After updating Ruby from 3.3.6 to 3.4.2, our batch-style (not based on rails) application exceed its memory limit.
Below is an example script that runs on both versions and demonstrates that 'ObjectSpace.memsize_of_all' does not vary significantly, but the OS 'VmRSS' increases significantly.

Do you have any information on what might have caused this increase or any lead to reduce this peak?

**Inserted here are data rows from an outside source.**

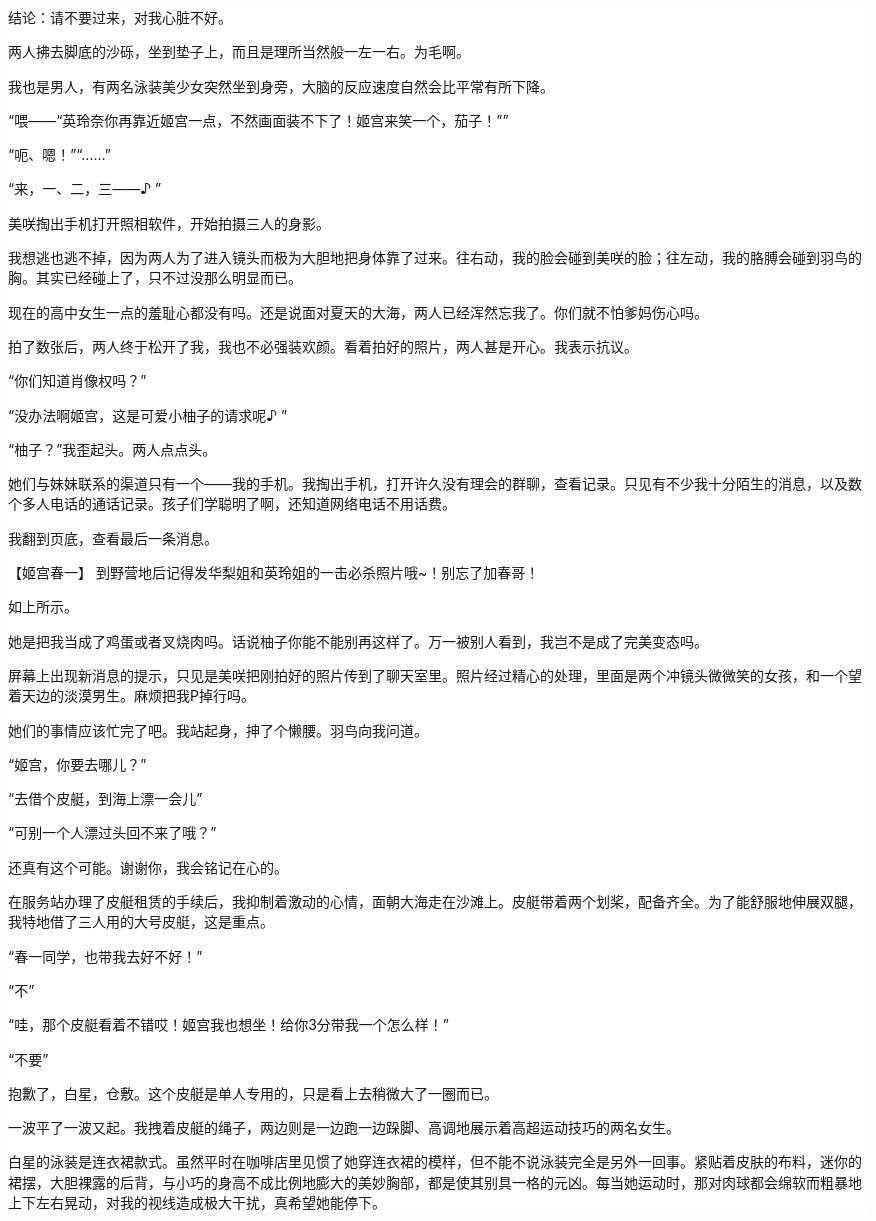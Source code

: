 结论：请不要过来，对我心脏不好。

两人拂去脚底的沙砾，坐到垫子上，而且是理所当然般一左一右。为毛啊。

我也是男人，有两名泳装美少女突然坐到身旁，大脑的反应速度自然会比平常有所下降。

“喂——“英玲奈你再靠近姬宫一点，不然画面装不下了！姬宫来笑一个，茄子！””

“呃、嗯！”“……”

“来，一、二，三——♪ ”

美咲掏出手机打开照相软件，开始拍摄三人的身影。

我想逃也逃不掉，因为两人为了进入镜头而极为大胆地把身体靠了过来。往右动，我的脸会碰到美咲的脸；往左动，我的胳膊会碰到羽鸟的胸。其实已经碰上了，只不过没那么明显而已。

现在的高中女生一点的羞耻心都没有吗。还是说面对夏天的大海，两人已经浑然忘我了。你们就不怕爹妈伤心吗。

拍了数张后，两人终于松开了我，我也不必强装欢颜。看着拍好的照片，两人甚是开心。我表示抗议。

“你们知道肖像权吗？”

“没办法啊姬宫，这是可爱小柚子的请求呢♪ ”

“柚子？”我歪起头。两人点点头。

她们与妹妹联系的渠道只有一个——我的手机。我掏出手机，打开许久没有理会的群聊，查看记录。只见有不少我十分陌生的消息，以及数个多人电话的通话记录。孩子们学聪明了啊，还知道网络电话不用话费。

我翻到页底，查看最后一条消息。

【姬宫春一】 到野营地后记得发华梨姐和英玲姐的一击必杀照片哦~！别忘了加春哥！

如上所示。

她是把我当成了鸡蛋或者叉烧肉吗。话说柚子你能不能别再这样了。万一被别人看到，我岂不是成了完美变态吗。

屏幕上出现新消息的提示，只见是美咲把刚拍好的照片传到了聊天室里。照片经过精心的处理，里面是两个冲镜头微微笑的女孩，和一个望着天边的淡漠男生。麻烦把我P掉行吗。

她们的事情应该忙完了吧。我站起身，抻了个懒腰。羽鸟向我问道。

“姬宫，你要去哪儿？”

“去借个皮艇，到海上漂一会儿”

“可别一个人漂过头回不来了哦？”

还真有这个可能。谢谢你，我会铭记在心的。

在服务站办理了皮艇租赁的手续后，我抑制着激动的心情，面朝大海走在沙滩上。皮艇带着两个划桨，配备齐全。为了能舒服地伸展双腿，我特地借了三人用的大号皮艇，这是重点。

“春一同学，也带我去好不好！”

“不”

“哇，那个皮艇看着不错哎！姬宫我也想坐！给你3分带我一个怎么样！”

“不要”

抱歉了，白星，仓敷。这个皮艇是单人专用的，只是看上去稍微大了一圈而已。

一波平了一波又起。我拽着皮艇的绳子，两边则是一边跑一边跺脚、高调地展示着高超运动技巧的两名女生。

白星的泳装是连衣裙款式。虽然平时在咖啡店里见惯了她穿连衣裙的模样，但不能不说泳装完全是另外一回事。紧贴着皮肤的布料，迷你的裙摆，大胆裸露的后背，与小巧的身高不成比例地膨大的美妙胸部，都是使其别具一格的元凶。每当她运动时，那对肉球都会绵软而粗暴地上下左右晃动，对我的视线造成极大干扰，真希望她能停下。
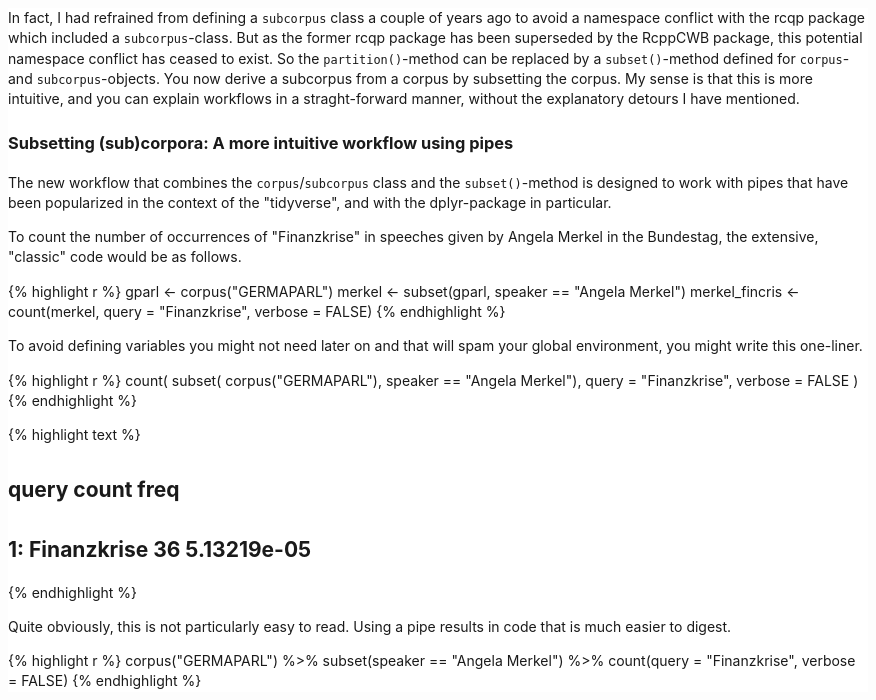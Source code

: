 In fact, I had refrained from defining a `subcorpus` class a couple of years ago  to avoid a namespace conflict with the rcqp package which included a `subcorpus`-class. But as the former rcqp package has been superseded by the RcppCWB package, this potential namespace conflict has ceased to exist. So the `partition()`-method can be replaced by a `subset()`-method defined for `corpus`- and `subcorpus`-objects. You now derive a subcorpus from a corpus by subsetting the corpus. My sense is that this is more intuitive, and you can explain workflows in a straght-forward manner, without the explanatory detours I have mentioned.


### Subsetting (sub)corpora: A more intuitive workflow using pipes

The new workflow that combines the `corpus`/`subcorpus` class and the `subset()`-method is designed to work with pipes that have been popularized in the context of the "tidyverse", and with the dplyr-package in particular.

To count the number of occurrences of "Finanzkrise" in speeches given by Angela Merkel in the Bundestag, the extensive, "classic" code would be as follows.


{% highlight r %}
gparl <- corpus("GERMAPARL")
merkel <- subset(gparl, speaker == "Angela Merkel")
merkel_fincris <- count(merkel, query = "Finanzkrise", verbose = FALSE)
{% endhighlight %}

To avoid defining variables you might not need later on and that will spam your global environment, you might write this one-liner.


{% highlight r %}
count(
  subset(
    corpus("GERMAPARL"),
    speaker == "Angela Merkel"),
  query = "Finanzkrise",
  verbose = FALSE
)
{% endhighlight %}



{% highlight text %}
##          query count        freq
## 1: Finanzkrise    36 5.13219e-05
{% endhighlight %}

Quite obviously, this is not particularly easy to read. Using a pipe results in code that is much easier to digest.


{% highlight r %}
corpus("GERMAPARL") %>%
  subset(speaker == "Angela Merkel") %>%
  count(query = "Finanzkrise", verbose = FALSE)
{% endhighlight %}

Here is the result on a Linux 5.15.167.4-microsoft-standard-WSL2:
with Ruby 3.3.6:

ruby 3.3.6 (2024-11-05 revision 75015d4c1f) [x86_64-linux]
On start on 3.3.6
- OS VmRSS:        20616 kB
- ObjectSpace.memsize_of_all: 1.7MB

 On first full workload: 0
- OS VmRSS:       559212 kB
- ObjectSpace.memsize_of_all: 327.86MB

....
After workload
- OS VmRSS:       711776 kB
- ObjectSpace.memsize_of_all: 327.86MB

After data released
- OS VmRSS:       616364 kB
- ObjectSpace.memsize_of_all: 1.71MB

and 3.4.2:

ruby 3.4.2 (2025-02-15 revision d2930f8e7a) +PRISM [x86_64-linux]
On start on 3.4.2
- OS VmRSS:        13076 kB
- ObjectSpace.memsize_of_all: 1.7MB

 On first full workload: 0
- OS VmRSS:       674324 kB
- ObjectSpace.memsize_of_all: 353.6MB

....
After workload
- OS VmRSS:      1000628 kB
- ObjectSpace.memsize_of_all: 327.85MB

After data released
- OS VmRSS:       843636 kB
- ObjectSpace.memsize_of_all: 1.7MB

and the associated script:

require 'objspace'

BYTES_TO_MB = 1024 * 1024

$stdout.sync = true
srand(1)

# Declare supporting code
def print_info(context)
  puts context
  GC.start

  os_mem_metric = File.readlines("/proc/#{Process.pid}/status").find { |line| line.start_with?('VmRSS:') }
  puts "- OS #{os_mem_metric}"
  puts "- ObjectSpace.memsize_of_all: #{(ObjectSpace.memsize_of_all.to_f/BYTES_TO_MB).round(2)}MB"
  puts ''
end

def random_string = Array.new(10) { rand(99) }.join

class A
  def initialize
    @a = random_string
    @b = rand(1000000000000)
  end
end


# Main
print_info "On start on #{RUBY_VERSION}"

objects = Array.new(1_000_000) { A.new }
hashes =  Array.new(250_000) { { a: rand(100_000), b: rand(100_000), c: random_string } }
arrays =  Array.new(250_000) { [rand(100_000), rand(100_000), random_string] }

keep_if = ->(index) { index.even? }
0.upto(3) do |i_loop|
  objects = objects.map.with_index { |obj, index| keep_if.call(index) ? obj : A.new }
  hashes = hashes.map.with_index { |obj, index| keep_if.call(index) ? obj : { a: rand(10_000), b: rand(10_000), c: random_string } }
  arrays = arrays.map.with_index { |obj, index| keep_if.call(index) ? obj : [rand(10_000), rand(10_000), random_string] }

  print_info " On first full workload: #{i_loop}" if i_loop.zero?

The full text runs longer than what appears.